▶ [What needs to be done]: Repeat the data that follows, word for word, without the images.

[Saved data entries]
>>>
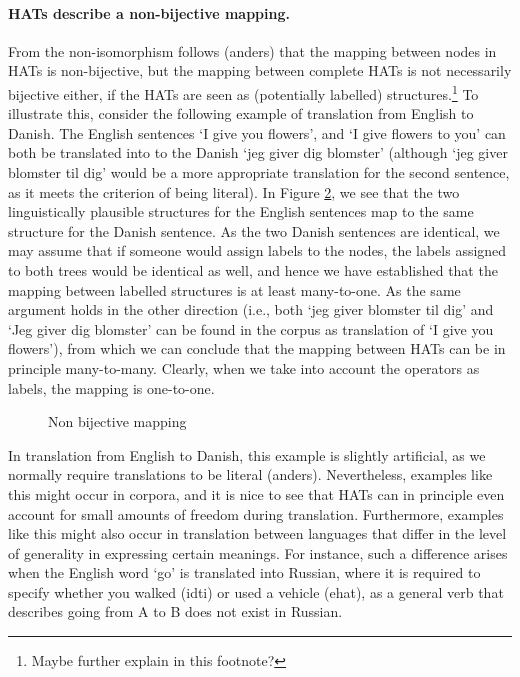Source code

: \documentclass[a4paper, 11pt]{report}
\newcommand\textcyr[1]{{\fontencoding{OT2}\fontfamily{wncyr}\selectfont #1}}
\theoremstyle{definition}
\theoremstyle{plain}
\begin{document}
\begin{figure}
\caption{}\label{fig:nepas}
\end{figure}

\paragraph{HATs describe a non-bijective mapping.} From the non-isomorphism follows (anders) that the mapping between nodes in HATs is non-bijective, but the mapping between complete HATs is not necessarily bijective either, if the HATs are seen as (potentially labelled) structures.\footnote{Maybe further explain in this footnote?} To illustrate this, consider the following example of translation from English to Danish. The English sentences `I give you flowers', and `I give flowers to you' can both be translated into to the Danish `jeg giver dig blomster' (although `jeg giver blomster til dig' would be a more appropriate translation for the second sentence, as it meets the criterion of being literal). In Figure \ref{fig:nonbij}, we see that the two linguistically plausible structures for the English sentences map to the same structure for the Danish sentence. As the two Danish sentences are identical, we may assume that if someone would assign labels to the nodes, the labels assigned to both trees would be identical as well, and hence we have established that the mapping between labelled structures is at least many-to-one. As the same argument holds in the other direction (i.e., both `jeg giver blomster til dig' and `Jeg giver dig blomster' can be found in the corpus as translation of `I give you flowers'), from which we can conclude that the mapping between HATs can be in principle many-to-many. Clearly, when we take into account the operators as labels, the mapping is one-to-one. 

\begin{figure}
\caption{Non bijective mapping}\label{fig:nonbij}
\end{figure}

In translation from English to Danish, this example is slightly artificial, as we normally require translations to be literal (anders). Nevertheless, examples like this might occur in corpora, and it is nice to see that HATs can in principle even account for small amounts of freedom during translation. Furthermore, examples like this might also occur in translation between languages that differ in the level of generality in expressing certain meanings. For instance, such a difference arises when the English word `go' is translated into Russian, where it is required to specify whether you walked (\textcyr{idti}) or used a vehicle (\textcyr{ehat}), as a general verb that describes going from A to B does not exist in Russian.
\end{document}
<<<
▶ [Expected answer]:
Source code

: \documentclass[a4paper, 11pt]{report}
\newcommand\textcyr[1]{{\fontencoding{OT2}\fontfamily{wncyr}\selectfont #1}}
\theoremstyle{definition}
\theoremstyle{plain}
\begin{document}
\begin{figure}
\caption{}\label{fig:nepas}
\end{figure}

\paragraph{HATs describe a non-bijective mapping.} From the non-isomorphism follows (anders) that the mapping between nodes in HATs is non-bijective, but the mapping between complete HATs is not necessarily bijective either, if the HATs are seen as (potentially labelled) structures.\footnote{Maybe further explain in this footnote?} To illustrate this, consider the following example of translation from English to Danish. The English sentences `I give you flowers', and `I give flowers to you' can both be translated into to the Danish `jeg giver dig blomster' (although `jeg giver blomster til dig' would be a more appropriate translation for the second sentence, as it meets the criterion of being literal). In Figure \ref{fig:nonbij}, we see that the two linguistically plausible structures for the English sentences map to the same structure for the Danish sentence. As the two Danish sentences are identical, we may assume that if someone would assign labels to the nodes, the labels assigned to both trees would be identical as well, and hence we have established that the mapping between labelled structures is at least many-to-one. As the same argument holds in the other direction (i.e., both `jeg giver blomster til dig' and `Jeg giver dig blomster' can be found in the corpus as translation of `I give you flowers'), from which we can conclude that the mapping between HATs can be in principle many-to-many. Clearly, when we take into account the operators as labels, the mapping is one-to-one. 

\begin{figure}
\caption{Non bijective mapping}\label{fig:nonbij}
\end{figure}

In translation from English to Danish, this example is slightly artificial, as we normally require translations to be literal (anders). Nevertheless, examples like this might occur in corpora, and it is nice to see that HATs can in principle even account for small amounts of freedom during translation. Furthermore, examples like this might also occur in translation between languages that differ in the level of generality in expressing certain meanings. For instance, such a difference arises when the English word `go' is translated into Russian, where it is required to specify whether you walked (\textcyr{idti}) or used a vehicle (\textcyr{ehat}), as a general verb that describes going from A to B does not exist in Russian.
\end{document}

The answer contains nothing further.